**Data**

· · · · ·

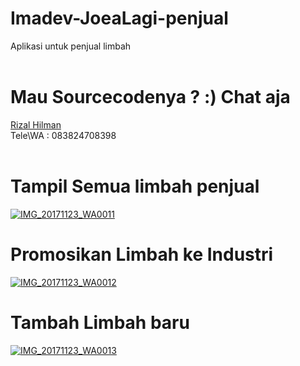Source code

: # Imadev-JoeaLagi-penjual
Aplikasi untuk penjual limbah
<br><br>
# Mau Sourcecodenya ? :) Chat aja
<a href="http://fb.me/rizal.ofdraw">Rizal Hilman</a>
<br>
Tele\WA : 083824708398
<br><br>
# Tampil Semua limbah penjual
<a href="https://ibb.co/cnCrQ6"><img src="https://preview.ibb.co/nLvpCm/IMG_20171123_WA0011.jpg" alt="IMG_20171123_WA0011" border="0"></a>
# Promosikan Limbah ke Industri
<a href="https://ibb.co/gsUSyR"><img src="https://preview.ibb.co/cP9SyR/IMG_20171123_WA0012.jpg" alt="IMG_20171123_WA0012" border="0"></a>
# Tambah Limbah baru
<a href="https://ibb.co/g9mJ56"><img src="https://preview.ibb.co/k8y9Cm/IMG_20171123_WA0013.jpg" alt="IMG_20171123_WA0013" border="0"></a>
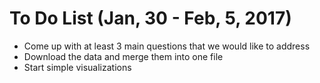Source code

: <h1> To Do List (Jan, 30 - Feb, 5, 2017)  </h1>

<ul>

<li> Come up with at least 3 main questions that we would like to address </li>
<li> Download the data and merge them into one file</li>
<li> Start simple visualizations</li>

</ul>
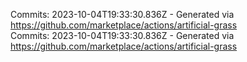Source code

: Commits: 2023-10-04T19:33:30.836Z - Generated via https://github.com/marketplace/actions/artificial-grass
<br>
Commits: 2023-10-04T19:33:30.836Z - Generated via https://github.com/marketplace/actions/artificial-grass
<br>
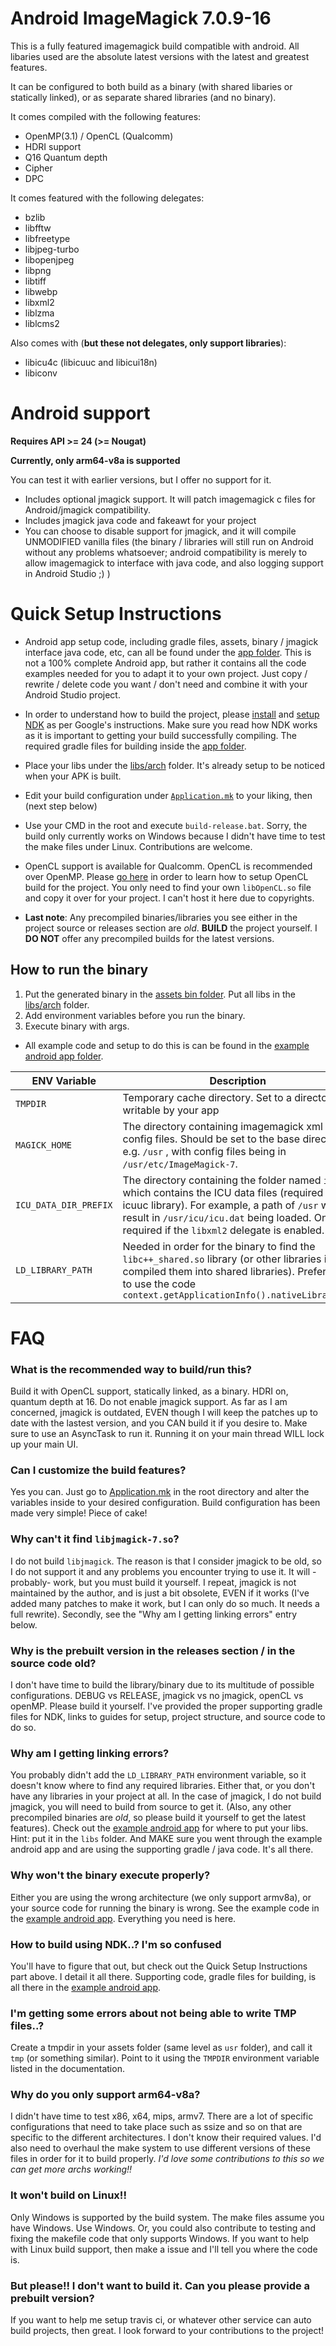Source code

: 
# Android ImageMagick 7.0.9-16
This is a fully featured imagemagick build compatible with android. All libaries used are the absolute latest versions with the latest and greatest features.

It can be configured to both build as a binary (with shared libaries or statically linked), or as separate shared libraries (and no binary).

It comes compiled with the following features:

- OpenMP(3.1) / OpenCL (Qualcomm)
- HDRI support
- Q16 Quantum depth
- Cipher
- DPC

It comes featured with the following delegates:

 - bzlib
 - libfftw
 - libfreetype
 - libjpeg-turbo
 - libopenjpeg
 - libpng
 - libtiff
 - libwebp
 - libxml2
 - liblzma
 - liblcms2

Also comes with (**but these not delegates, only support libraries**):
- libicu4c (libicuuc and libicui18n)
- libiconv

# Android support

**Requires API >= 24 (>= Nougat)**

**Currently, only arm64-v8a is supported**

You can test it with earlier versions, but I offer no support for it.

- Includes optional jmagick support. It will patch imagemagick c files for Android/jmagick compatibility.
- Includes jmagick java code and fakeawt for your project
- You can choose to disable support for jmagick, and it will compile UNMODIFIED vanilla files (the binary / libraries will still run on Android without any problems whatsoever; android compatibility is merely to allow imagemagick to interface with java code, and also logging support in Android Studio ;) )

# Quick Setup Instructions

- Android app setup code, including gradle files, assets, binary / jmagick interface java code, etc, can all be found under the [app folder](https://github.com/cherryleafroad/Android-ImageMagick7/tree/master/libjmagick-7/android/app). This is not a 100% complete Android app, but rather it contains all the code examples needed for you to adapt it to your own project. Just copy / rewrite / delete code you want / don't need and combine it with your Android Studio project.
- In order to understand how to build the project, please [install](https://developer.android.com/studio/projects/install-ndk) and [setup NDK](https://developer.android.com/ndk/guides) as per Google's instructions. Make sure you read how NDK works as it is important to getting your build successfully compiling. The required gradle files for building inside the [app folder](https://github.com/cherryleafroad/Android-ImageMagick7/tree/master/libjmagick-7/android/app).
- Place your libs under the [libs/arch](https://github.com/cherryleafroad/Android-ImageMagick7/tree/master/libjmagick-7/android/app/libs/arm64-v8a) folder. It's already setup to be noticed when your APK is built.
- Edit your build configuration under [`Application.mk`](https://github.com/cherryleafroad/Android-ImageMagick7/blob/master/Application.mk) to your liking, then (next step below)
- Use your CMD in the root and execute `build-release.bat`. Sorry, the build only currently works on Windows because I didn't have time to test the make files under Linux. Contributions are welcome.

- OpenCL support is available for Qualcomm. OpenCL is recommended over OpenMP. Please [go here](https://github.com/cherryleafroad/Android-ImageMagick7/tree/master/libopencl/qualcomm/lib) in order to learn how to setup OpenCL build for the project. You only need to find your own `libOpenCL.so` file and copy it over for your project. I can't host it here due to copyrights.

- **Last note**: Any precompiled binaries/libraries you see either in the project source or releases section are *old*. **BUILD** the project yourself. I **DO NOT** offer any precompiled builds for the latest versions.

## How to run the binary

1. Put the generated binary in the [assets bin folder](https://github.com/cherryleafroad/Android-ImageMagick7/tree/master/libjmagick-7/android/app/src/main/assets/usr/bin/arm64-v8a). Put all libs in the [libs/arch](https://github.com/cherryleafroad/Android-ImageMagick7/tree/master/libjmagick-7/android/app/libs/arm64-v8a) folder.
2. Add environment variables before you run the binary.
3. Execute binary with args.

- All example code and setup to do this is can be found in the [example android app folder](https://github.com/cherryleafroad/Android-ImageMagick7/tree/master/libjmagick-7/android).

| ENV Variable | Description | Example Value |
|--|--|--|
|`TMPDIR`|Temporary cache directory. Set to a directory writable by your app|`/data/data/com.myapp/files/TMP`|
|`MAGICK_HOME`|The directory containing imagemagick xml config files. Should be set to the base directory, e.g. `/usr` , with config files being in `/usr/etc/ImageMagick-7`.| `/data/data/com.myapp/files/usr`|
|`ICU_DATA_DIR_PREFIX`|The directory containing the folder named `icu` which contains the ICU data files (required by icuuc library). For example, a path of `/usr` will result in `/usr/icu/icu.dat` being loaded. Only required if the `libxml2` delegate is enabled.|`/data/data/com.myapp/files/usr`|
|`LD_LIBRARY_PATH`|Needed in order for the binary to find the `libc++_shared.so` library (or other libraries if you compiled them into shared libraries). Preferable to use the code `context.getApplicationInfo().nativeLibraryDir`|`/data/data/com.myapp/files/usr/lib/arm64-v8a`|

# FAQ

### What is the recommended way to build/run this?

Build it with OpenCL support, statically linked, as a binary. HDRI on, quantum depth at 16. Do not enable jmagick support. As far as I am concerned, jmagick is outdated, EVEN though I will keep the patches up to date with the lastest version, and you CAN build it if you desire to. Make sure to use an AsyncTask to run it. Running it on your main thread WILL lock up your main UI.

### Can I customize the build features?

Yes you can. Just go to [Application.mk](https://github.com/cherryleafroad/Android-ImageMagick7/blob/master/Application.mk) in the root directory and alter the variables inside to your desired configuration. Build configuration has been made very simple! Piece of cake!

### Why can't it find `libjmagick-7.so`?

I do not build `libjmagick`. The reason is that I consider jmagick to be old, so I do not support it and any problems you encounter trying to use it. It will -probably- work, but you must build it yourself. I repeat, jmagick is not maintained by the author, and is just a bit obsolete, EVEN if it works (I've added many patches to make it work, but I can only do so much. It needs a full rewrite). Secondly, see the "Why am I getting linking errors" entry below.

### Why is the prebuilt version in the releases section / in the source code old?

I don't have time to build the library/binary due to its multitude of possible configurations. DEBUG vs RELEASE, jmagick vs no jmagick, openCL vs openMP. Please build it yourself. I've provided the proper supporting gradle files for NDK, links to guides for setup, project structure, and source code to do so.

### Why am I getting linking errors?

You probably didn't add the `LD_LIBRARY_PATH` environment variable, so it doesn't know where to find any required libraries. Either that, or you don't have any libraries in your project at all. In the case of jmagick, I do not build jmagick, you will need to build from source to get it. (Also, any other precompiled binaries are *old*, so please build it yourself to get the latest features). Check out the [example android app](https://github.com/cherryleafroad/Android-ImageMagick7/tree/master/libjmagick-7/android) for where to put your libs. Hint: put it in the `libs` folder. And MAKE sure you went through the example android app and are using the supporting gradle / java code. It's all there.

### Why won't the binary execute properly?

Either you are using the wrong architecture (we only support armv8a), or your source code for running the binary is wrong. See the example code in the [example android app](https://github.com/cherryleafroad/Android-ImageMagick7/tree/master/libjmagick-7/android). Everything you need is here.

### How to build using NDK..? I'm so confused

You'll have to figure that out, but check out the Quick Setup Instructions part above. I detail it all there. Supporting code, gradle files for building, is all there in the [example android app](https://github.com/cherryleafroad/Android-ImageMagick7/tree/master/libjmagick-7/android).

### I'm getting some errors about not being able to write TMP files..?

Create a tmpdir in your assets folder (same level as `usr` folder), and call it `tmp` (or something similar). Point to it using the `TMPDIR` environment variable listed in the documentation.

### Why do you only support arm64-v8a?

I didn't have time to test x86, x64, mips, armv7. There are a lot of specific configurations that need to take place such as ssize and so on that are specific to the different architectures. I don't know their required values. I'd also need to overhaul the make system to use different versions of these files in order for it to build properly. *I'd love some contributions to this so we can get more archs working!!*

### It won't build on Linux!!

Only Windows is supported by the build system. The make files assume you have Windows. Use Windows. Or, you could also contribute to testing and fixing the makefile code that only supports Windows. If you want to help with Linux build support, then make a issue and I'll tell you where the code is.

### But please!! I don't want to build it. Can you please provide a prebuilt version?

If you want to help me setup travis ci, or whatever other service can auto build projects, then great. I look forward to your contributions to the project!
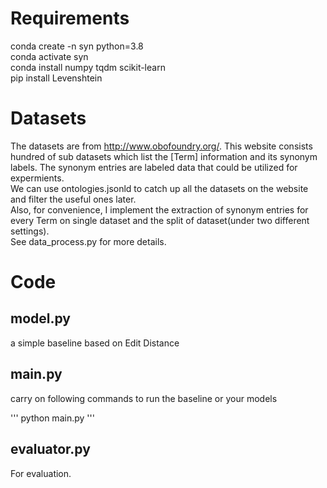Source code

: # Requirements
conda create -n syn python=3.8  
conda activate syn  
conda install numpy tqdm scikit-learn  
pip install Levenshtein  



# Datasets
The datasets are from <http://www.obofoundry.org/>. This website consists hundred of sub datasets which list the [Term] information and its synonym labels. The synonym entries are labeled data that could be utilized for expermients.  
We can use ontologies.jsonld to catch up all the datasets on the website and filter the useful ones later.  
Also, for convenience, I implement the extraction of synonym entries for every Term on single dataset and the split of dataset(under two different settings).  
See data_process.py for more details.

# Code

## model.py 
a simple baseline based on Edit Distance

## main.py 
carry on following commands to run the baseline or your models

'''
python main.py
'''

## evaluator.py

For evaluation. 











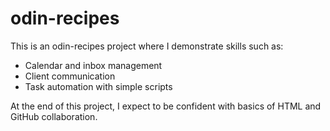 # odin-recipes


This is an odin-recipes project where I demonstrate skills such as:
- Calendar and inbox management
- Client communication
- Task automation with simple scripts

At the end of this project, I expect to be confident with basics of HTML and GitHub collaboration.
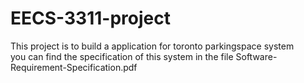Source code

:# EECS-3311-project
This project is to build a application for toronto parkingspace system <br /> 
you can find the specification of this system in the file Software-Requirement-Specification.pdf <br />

· · · · ·

**Task item**
The count of lines above that contain "artificial" is all that should be given.

**Task solution**
2